WHAT THE EXERCISE ASKS => For each line of the listing that contains "main", make a copy and return it.

##############################

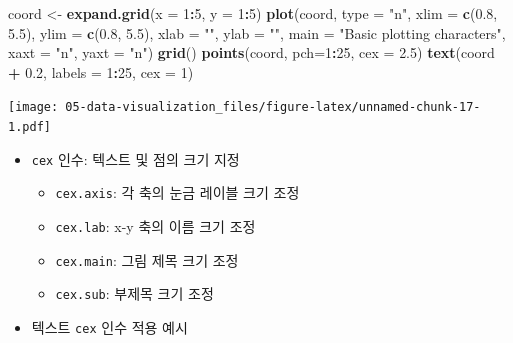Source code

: \documentclass[
  11pt,
]{krantz}
\newenvironment{Shaded}{\begin{snugshade}}{\end{snugshade}}
\newcommand{\DataTypeTok}[1]{\textcolor[rgb]{0.27,0.27,0.27}{#1}}
\newcommand{\DecValTok}[1]{\textcolor[rgb]{0.06,0.06,0.06}{#1}}
\newcommand{\FloatTok}[1]{\textcolor[rgb]{0.06,0.06,0.06}{#1}}
\newcommand{\KeywordTok}[1]{\textcolor[rgb]{0.27,0.27,0.27}{\textbf{#1}}}
\newcommand{\NormalTok}[1]{#1}
\newcommand{\OperatorTok}[1]{\textcolor[rgb]{0.43,0.43,0.43}{\textbf{#1}}}
\newcommand{\StringTok}[1]{\textcolor[rgb]{0.5,0.5,0.5}{#1}}
\providecommand{\tightlist}{%
  \setlength{\itemsep}{0pt}\setlength{\parskip}{0pt}}
\begin{document}
\begin{Shaded}
\begin{Highlighting}[]
\NormalTok{coord <-}\StringTok{ }\KeywordTok{expand.grid}\NormalTok{(}\DataTypeTok{x =} \DecValTok{1}\OperatorTok{:}\DecValTok{5}\NormalTok{, }\DataTypeTok{y =} \DecValTok{1}\OperatorTok{:}\DecValTok{5}\NormalTok{)}
\KeywordTok{plot}\NormalTok{(coord, }\DataTypeTok{type =} \StringTok{"n"}\NormalTok{, }
     \DataTypeTok{xlim =} \KeywordTok{c}\NormalTok{(}\FloatTok{0.8}\NormalTok{, }\FloatTok{5.5}\NormalTok{), }
     \DataTypeTok{ylim =} \KeywordTok{c}\NormalTok{(}\FloatTok{0.8}\NormalTok{, }\FloatTok{5.5}\NormalTok{), }
     \DataTypeTok{xlab =} \StringTok{""}\NormalTok{, }
     \DataTypeTok{ylab =} \StringTok{""}\NormalTok{, }
     \DataTypeTok{main =} \StringTok{"Basic plotting characters"}\NormalTok{, }
     \DataTypeTok{xaxt =} \StringTok{"n"}\NormalTok{, }
     \DataTypeTok{yaxt =} \StringTok{"n"}\NormalTok{)}
\KeywordTok{grid}\NormalTok{()}
\KeywordTok{points}\NormalTok{(coord, }\DataTypeTok{pch=}\DecValTok{1}\OperatorTok{:}\DecValTok{25}\NormalTok{, }\DataTypeTok{cex =} \FloatTok{2.5}\NormalTok{)}
\KeywordTok{text}\NormalTok{(coord }\OperatorTok{+}\StringTok{ }\FloatTok{0.2}\NormalTok{, }\DataTypeTok{labels =} \DecValTok{1}\OperatorTok{:}\DecValTok{25}\NormalTok{, }\DataTypeTok{cex =} \DecValTok{1}\NormalTok{)}
\end{Highlighting}
\end{Shaded}

\texttt{[image: 05-data-visualization\_files/figure-latex/unnamed-chunk-17-1.pdf]}

\normalsize

\begin{itemize}
\tightlist
\item
  \texttt{cex} 인수: 텍스트 및 점의 크기 지정

  \begin{itemize}
  \tightlist
  \item
    \texttt{cex.axis}: 각 축의 눈금 레이블 크기 조정
  \item
    \texttt{cex.lab}: x-y 축의 이름 크기 조정
  \item
    \texttt{cex.main}: 그림 제목 크기 조정
  \item
    \texttt{cex.sub}: 부제목 크기 조정
  \end{itemize}
\item
  텍스트 \texttt{cex} 인수 적용 예시
\end{itemize}

\footnotesize
\end{document}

##############################

TASK RESPONSE =>
     \DataTypeTok{main =} \StringTok{"Basic plotting characters"}\NormalTok{, }
    \texttt{cex.main}: 그림 제목 크기 조정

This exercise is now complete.